• [What to work on] The records below must be transcribed exactly, with each picture left out.

--- Information shown Enclosed Below ---

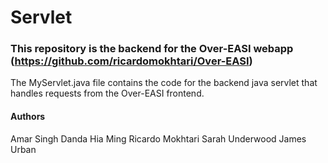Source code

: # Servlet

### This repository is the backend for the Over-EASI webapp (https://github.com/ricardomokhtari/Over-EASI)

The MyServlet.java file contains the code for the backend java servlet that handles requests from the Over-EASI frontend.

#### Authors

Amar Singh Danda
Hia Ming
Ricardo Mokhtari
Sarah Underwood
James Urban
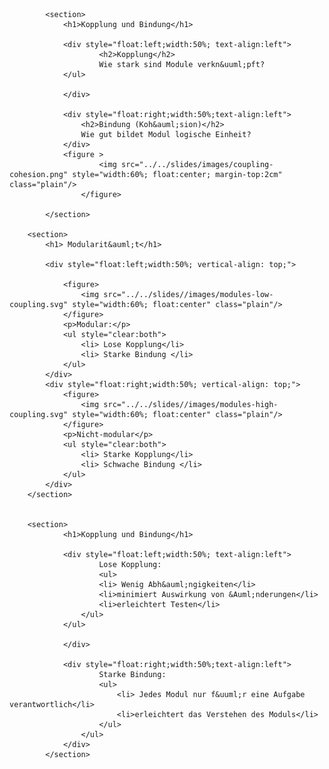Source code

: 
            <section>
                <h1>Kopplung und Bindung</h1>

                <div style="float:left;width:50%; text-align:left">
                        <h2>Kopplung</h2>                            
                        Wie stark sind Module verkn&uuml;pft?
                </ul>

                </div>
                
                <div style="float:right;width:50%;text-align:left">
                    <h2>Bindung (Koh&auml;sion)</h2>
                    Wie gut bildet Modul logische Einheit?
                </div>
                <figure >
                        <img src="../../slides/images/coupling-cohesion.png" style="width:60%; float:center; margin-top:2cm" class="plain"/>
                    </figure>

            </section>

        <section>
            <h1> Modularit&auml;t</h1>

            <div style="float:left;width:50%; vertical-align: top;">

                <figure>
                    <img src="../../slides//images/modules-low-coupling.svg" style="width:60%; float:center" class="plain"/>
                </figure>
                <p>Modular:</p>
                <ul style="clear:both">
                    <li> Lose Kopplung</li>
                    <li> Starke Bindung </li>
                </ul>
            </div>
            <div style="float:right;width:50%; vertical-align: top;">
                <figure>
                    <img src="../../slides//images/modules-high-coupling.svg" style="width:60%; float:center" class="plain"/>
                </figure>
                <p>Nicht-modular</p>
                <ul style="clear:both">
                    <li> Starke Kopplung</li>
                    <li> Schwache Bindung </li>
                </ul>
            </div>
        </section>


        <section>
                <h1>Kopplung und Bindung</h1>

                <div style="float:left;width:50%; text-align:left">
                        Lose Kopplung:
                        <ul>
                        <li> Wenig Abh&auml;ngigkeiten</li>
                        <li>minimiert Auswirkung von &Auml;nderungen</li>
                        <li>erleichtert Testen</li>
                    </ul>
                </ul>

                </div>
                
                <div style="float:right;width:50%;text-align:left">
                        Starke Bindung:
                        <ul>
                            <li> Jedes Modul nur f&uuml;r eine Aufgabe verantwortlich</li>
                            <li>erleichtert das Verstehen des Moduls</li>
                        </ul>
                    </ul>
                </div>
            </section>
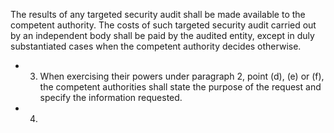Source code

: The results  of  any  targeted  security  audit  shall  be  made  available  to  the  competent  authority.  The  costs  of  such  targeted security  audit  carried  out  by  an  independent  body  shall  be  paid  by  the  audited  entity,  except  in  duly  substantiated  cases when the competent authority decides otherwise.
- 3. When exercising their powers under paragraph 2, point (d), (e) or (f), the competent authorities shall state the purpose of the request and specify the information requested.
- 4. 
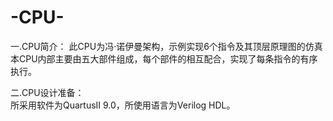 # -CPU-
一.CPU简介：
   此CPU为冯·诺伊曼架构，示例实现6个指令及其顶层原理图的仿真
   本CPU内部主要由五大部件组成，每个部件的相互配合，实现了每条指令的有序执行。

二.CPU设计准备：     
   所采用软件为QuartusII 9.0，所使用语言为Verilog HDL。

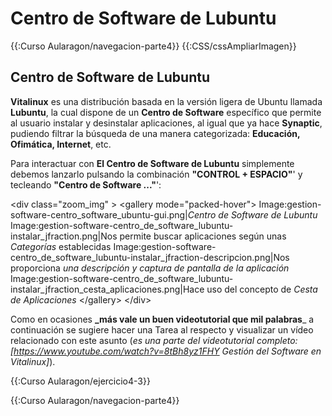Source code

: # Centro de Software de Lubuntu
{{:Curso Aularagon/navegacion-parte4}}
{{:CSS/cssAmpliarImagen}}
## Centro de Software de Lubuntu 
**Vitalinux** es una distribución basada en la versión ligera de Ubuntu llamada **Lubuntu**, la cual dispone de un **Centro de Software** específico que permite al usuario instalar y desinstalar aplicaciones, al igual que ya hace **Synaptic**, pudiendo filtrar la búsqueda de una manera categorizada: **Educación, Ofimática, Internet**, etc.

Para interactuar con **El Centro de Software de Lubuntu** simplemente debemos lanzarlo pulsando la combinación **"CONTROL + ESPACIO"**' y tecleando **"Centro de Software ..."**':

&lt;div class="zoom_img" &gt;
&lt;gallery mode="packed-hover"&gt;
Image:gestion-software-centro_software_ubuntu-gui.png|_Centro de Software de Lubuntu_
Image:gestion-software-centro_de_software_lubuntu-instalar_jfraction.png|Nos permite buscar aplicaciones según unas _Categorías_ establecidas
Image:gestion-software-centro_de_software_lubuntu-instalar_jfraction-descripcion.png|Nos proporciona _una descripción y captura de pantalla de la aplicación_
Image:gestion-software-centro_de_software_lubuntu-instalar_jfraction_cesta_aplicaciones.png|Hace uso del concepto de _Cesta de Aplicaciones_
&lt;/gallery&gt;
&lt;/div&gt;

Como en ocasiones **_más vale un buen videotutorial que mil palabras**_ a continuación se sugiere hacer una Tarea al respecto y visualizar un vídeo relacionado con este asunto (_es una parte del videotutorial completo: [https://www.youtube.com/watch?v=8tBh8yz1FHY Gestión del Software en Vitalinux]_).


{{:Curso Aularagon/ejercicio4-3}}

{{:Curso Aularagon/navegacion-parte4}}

--- End of Enclosed Information shown ---

• [Solution for this exercise]
Source code

: # Servlet

### This repository is the backend for the Over-EASI webapp (https://github.com/ricardomokhtari/Over-EASI)

The MyServlet.java file contains the code for the backend java servlet that handles requests from the Over-EASI frontend.

#### Authors

Amar Singh Danda
Hia Ming
Ricardo Mokhtari
Sarah Underwood
James Urban
Source code

: 
            <section>
                <h1>Kopplung und Bindung</h1>

                <div style="float:left;width:50%; text-align:left">
                        <h2>Kopplung</h2>                            
                        Wie stark sind Module verkn&uuml;pft?
                </ul>

                </div>
                
                <div style="float:right;width:50%;text-align:left">
                    <h2>Bindung (Koh&auml;sion)</h2>
                    Wie gut bildet Modul logische Einheit?
                </div>
                <figure >
                        <img src="../../slides/images/coupling-cohesion.png" style="width:60%; float:center; margin-top:2cm" class="plain"/>
                    </figure>

            </section>

        <section>
            <h1> Modularit&auml;t</h1>

            <div style="float:left;width:50%; vertical-align: top;">

                <figure>
                    <img src="../../slides//images/modules-low-coupling.svg" style="width:60%; float:center" class="plain"/>
                </figure>
                <p>Modular:</p>
                <ul style="clear:both">
                    <li> Lose Kopplung</li>
                    <li> Starke Bindung </li>
                </ul>
            </div>
            <div style="float:right;width:50%; vertical-align: top;">
                <figure>
                    <img src="../../slides//images/modules-high-coupling.svg" style="width:60%; float:center" class="plain"/>
                </figure>
                <p>Nicht-modular</p>
                <ul style="clear:both">
                    <li> Starke Kopplung</li>
                    <li> Schwache Bindung </li>
                </ul>
            </div>
        </section>


        <section>
                <h1>Kopplung und Bindung</h1>

                <div style="float:left;width:50%; text-align:left">
                        Lose Kopplung:
                        <ul>
                        <li> Wenig Abh&auml;ngigkeiten</li>
                        <li>minimiert Auswirkung von &Auml;nderungen</li>
                        <li>erleichtert Testen</li>
                    </ul>
                </ul>

                </div>
                
                <div style="float:right;width:50%;text-align:left">
                        Starke Bindung:
                        <ul>
                            <li> Jedes Modul nur f&uuml;r eine Aufgabe verantwortlich</li>
                            <li>erleichtert das Verstehen des Moduls</li>
                        </ul>
                    </ul>
                </div>
            </section>
Source code

: The results  of  any  targeted  security  audit  shall  be  made  available  to  the  competent  authority.  The  costs  of  such  targeted security  audit  carried  out  by  an  independent  body  shall  be  paid  by  the  audited  entity,  except  in  duly  substantiated  cases when the competent authority decides otherwise.
- 3. When exercising their powers under paragraph 2, point (d), (e) or (f), the competent authorities shall state the purpose of the request and specify the information requested.
- 4. 
 # -CPU-
一.CPU简介：
   此CPU为冯·诺伊曼架构，示例实现6个指令及其顶层原理图的仿真
   本CPU内部主要由五大部件组成，每个部件的相互配合，实现了每条指令的有序执行。

二.CPU设计准备：     
   所采用软件为QuartusII 9.0，所使用语言为Verilog HDL。

Source code

: # Centro de Software de Lubuntu
{{:Curso Aularagon/navegacion-parte4}}
{{:CSS/cssAmpliarImagen}}
## Centro de Software de Lubuntu 
**Vitalinux** es una distribución basada en la versión ligera de Ubuntu llamada **Lubuntu**, la cual dispone de un **Centro de Software** específico que permite al usuario instalar y desinstalar aplicaciones, al igual que ya hace **Synaptic**, pudiendo filtrar la búsqueda de una manera categorizada: **Educación, Ofimática, Internet**, etc.

Para interactuar con **El Centro de Software de Lubuntu** simplemente debemos lanzarlo pulsando la combinación **"CONTROL + ESPACIO"**' y tecleando **"Centro de Software ..."**':

&lt;div class="zoom_img" &gt;
&lt;gallery mode="packed-hover"&gt;
Image:gestion-software-centro_software_ubuntu-gui.png|_Centro de Software de Lubuntu_
Image:gestion-software-centro_de_software_lubuntu-instalar_jfraction.png|Nos permite buscar aplicaciones según unas _Categorías_ establecidas
Image:gestion-software-centro_de_software_lubuntu-instalar_jfraction-descripcion.png|Nos proporciona _una descripción y captura de pantalla de la aplicación_
Image:gestion-software-centro_de_software_lubuntu-instalar_jfraction_cesta_aplicaciones.png|Hace uso del concepto de _Cesta de Aplicaciones_
&lt;/gallery&gt;
&lt;/div&gt;

Como en ocasiones **_más vale un buen videotutorial que mil palabras**_ a continuación se sugiere hacer una Tarea al respecto y visualizar un vídeo relacionado con este asunto (_es una parte del videotutorial completo: [https://www.youtube.com/watch?v=8tBh8yz1FHY Gestión del Software en Vitalinux]_).


{{:Curso Aularagon/ejercicio4-3}}

{{:Curso Aularagon/navegacion-parte4}}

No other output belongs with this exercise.